Snoozing pilot blamed for Air India crash
A snoozing pilot has been blamed for a plane crash in southern India earlier this year, which claimed the lives of 158 passengers.
The Air India Express aircraft crashed in May after approaching a runway at Mangalore airport at the wrong height and angle.
According to an official investigation into the incident, the Serbian pilot - Zlatko Glusica - was “disorientated” having been asleep for much of the three-hour flight.
Data recorders captured the sound of snoring, according to the Hindustan Times, with Glusica found to have been affected by “sleep inertia”.
The findings correlate with information obtained from data recorders in the aftermath of the crash which revealed the pilot was suddenly ordered to abort the landing before crying “overshoot, overshoot” in his final exchanges with air traffic control.
The Boeing 737 aircraft subsequently overshot the runway, plunged into a steep gorge and burst into flames.
Only eight of those onboard survived.
ADVERTISEMENT
Air India Express
Many of the passengers on the low-cost flight from Dubai to Mangalore were Indian migrant workers returning from the Gulf.

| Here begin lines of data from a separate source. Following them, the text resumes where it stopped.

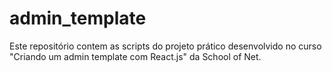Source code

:# admin_template
Este repositório contem as scripts do projeto prático desenvolvido no curso "Criando um admin template com React.js" da School of Net.
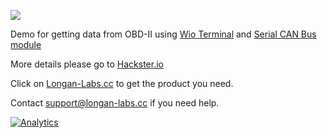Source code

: [![](https://www.longan-labs.cc/media/wysiwyg/Categories/Categories-42.png)](https://longan-labs.cc)

Demo for getting data from OBD-II using [Wio Terminal](https://www.seeedstudio.com/Wio-Terminal-p-4509.html) and [Serial CAN Bus module](https://www.longan-labs.cc/1030002.html)

More details please go to [Hackster.io](https://www.hackster.io/longan_labs/hack-your-car-with-wio-terminal-and-can-bus-c6ddf4)

Click on [Longan-Labs.cc](Longan-Labs.cc) to get the product you need.

Contact [support@longan-labs.cc](support@longan-labs.cc) if you need help.

[![Analytics](https://ga-beacon.appspot.com/UA-101965714-1/OBD-II-Demo-x-Wio-Terminal)](https://github.com/igrigorik/ga-beacon)
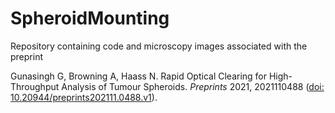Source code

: # SpheroidMounting

Repository containing code and microscopy images associated with the preprint

Gunasingh G, Browning A, Haass N. Rapid Optical Clearing for High-Throughput Analysis of Tumour Spheroids. _Preprints_ 2021, 2021110488 ([doi: 10.20944/preprints202111.0488.v1](https://www.preprints.org/manuscript/202111.0488/v1)). 
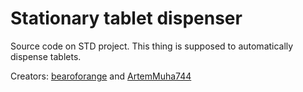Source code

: # Stationary tablet dispenser
Source code on STD project. This thing is supposed to automatically dispense tablets.

Creators: [bearoforange](https://github.com/bearoforange) and [ArtemMuha744](https://github.com/ArtemMuha744)
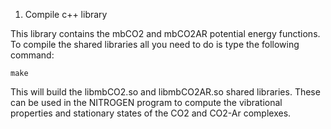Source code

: 
1. Compile c++ library

This library contains the mbCO2 and mbCO2AR 
potential energy functions. To compile the 
shared libraries all you need to do is type 
the following command:

	make 

This will build the libmbCO2.so and 
libmbCO2AR.so shared libraries. These can be 
used in the NITROGEN program to compute the 
vibrational properties and stationary states
of the CO2 and CO2-Ar complexes.
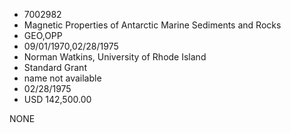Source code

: * 7002982
* Magnetic Properties of Antarctic Marine Sediments and Rocks
* GEO,OPP
* 09/01/1970,02/28/1975
* Norman Watkins, University of Rhode Island
* Standard Grant
*   name not available
* 02/28/1975
* USD 142,500.00

NONE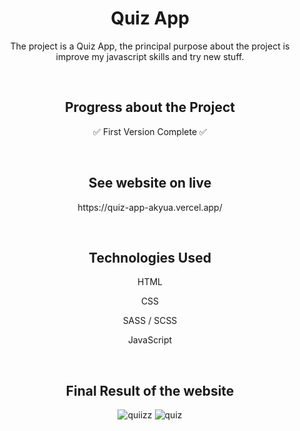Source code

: <h1 align="center"> Quiz App </h1>

<p align="center"> The project is a Quiz App, the principal purpose about the project is improve my javascript skills and try new stuff.</p>

<br>

<h2 align="center"> Progress about the Project </h2>
<p align="center"> ✅ First Version Complete ✅ </p>

<br>

<h2 align="center"> See website on live </h2>
<p align="center"> https://quiz-app-akyua.vercel.app/ </p>

<br>

<h2 align="center"> Technologies Used </h2>

<p align="center"> HTML </p>
<p align="center"> CSS </p>
<p align="center"> SASS / SCSS </p>
<p align="center"> JavaScript </p>

<br>

<h2 align="center"> Final Result of the website </h2>

<div align="center">

![quiizz](https://user-images.githubusercontent.com/75745796/230722621-9cc64158-4e27-4fa2-b944-de6430e09d57.png)
![quiz](https://user-images.githubusercontent.com/75745796/230722624-397c13ab-6a56-490f-93fb-b3c34e17b7dc.png)

</div>
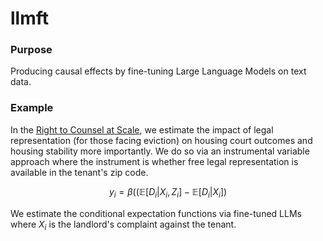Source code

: # llmft

### **Purpose**
Producing causal effects by fine-tuning Large Language Models on text data. 

### **Example**
In the [Right to Counsel at Scale](https://github.com/pharringtonp19/papers/blob/main/The_Right_to_Counsel_at_Scale_latest.pdf), we estimate the impact of legal representation (for those facing eviction) on housing court outcomes and housing stability more importantly. We do so via an instrumental variable approach where the instrument is whether free legal representation is available in the tenant's zip code. 

$$y_i = \beta(\big(\mathbb{E}[D_i \vert X_i, Z_i] - \mathbb{E}[D_i \vert X_i]\big)$$

We estimate the conditional expectation functions via fine-tuned LLMs where $X_i$ is the landlord's complaint against the tenant.
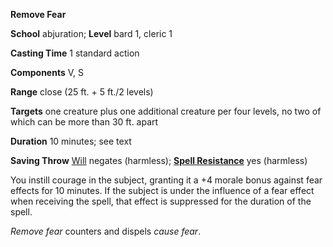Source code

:  **Remove Fear**

**School** abjuration; **Level** bard 1, cleric 1

**Casting Time** 1 standard action

**Components** V, S

**Range** close (25 ft. + 5 ft./2 levels)

**Targets** one creature plus one additional creature per four levels, no two of which can be more than 30 ft. apart

**Duration** 10 minutes; see text

**Saving Throw** [Will](../combat.md#_will) negates (harmless); **[Spell Resistance](../glossary.md#_spell-resistance)** yes (harmless)

You instill courage in the subject, granting it a +4 morale bonus against fear effects for 10 minutes. If the subject is under the influence of a fear effect when receiving the spell, that effect is suppressed for the duration of the spell.

_Remove fear_ counters and dispels _cause fear_.

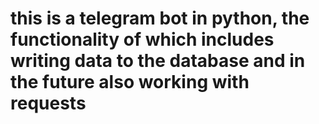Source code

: # this is a telegram bot in python, the functionality of which includes writing data to the database and in the future also working with requests
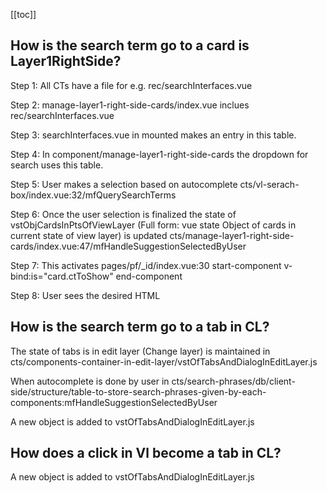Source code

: [[toc]]

## How is the search term go to a card is Layer1RightSide?

Step 1: All CTs have a file for e.g. rec/searchInterfaces.vue

Step 2: manage-layer1-right-side-cards/index.vue inclues rec/searchInterfaces.vue

Step 3: searchInterfaces.vue in mounted makes an entry in this table.

Step 4: In component/manage-layer1-right-side-cards the dropdown for search uses this table.

Step 5: User makes a selection based on autocomplete
cts/vl-serach-box/index.vue:32/mfQuerySearchTerms

Step 6: Once the user selection is finalized the state of vstObjCardsInPtsOfViewLayer (Full form: vue state Object of cards in current state of view layer)
is updated cts/manage-layer1-right-side-cards/index.vue:47/mfHandleSuggestionSelectedByUser

Step 7: This activates pages/pf/\_id/index.vue:30
start-component v-bind:is="card.ctToShow" end-component

Step 8: User sees the desired HTML

## How is the search term go to a tab in CL?

The state of tabs is in edit layer (Change layer) is maintained in cts/components-container-in-edit-layer/vstOfTabsAndDialogInEditLayer.js

When autocomplete is done by user in cts/search-phrases/db/client-side/structure/table-to-store-search-phrases-given-by-each-components:mfHandleSuggestionSelectedByUser

A new object is added to vstOfTabsAndDialogInEditLayer.js

## How does a click in Vl become a tab in CL?

A new object is added to vstOfTabsAndDialogInEditLayer.js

The report into what was India’s first major air crash in ten years was submitted to India’s civil aviation ministry earlier this week.
Glusica was said in the aftermath of the tragedy to have had 10,000 hours of flying time, including experience of Mangalore’s airport.
The civil aviation minister noted at the time that Mangalore had a short runway and a limited area after that to accommodate planes that overshot the landing strip.
The plane missed its landing threshold by about 2,000 feet (600 metres).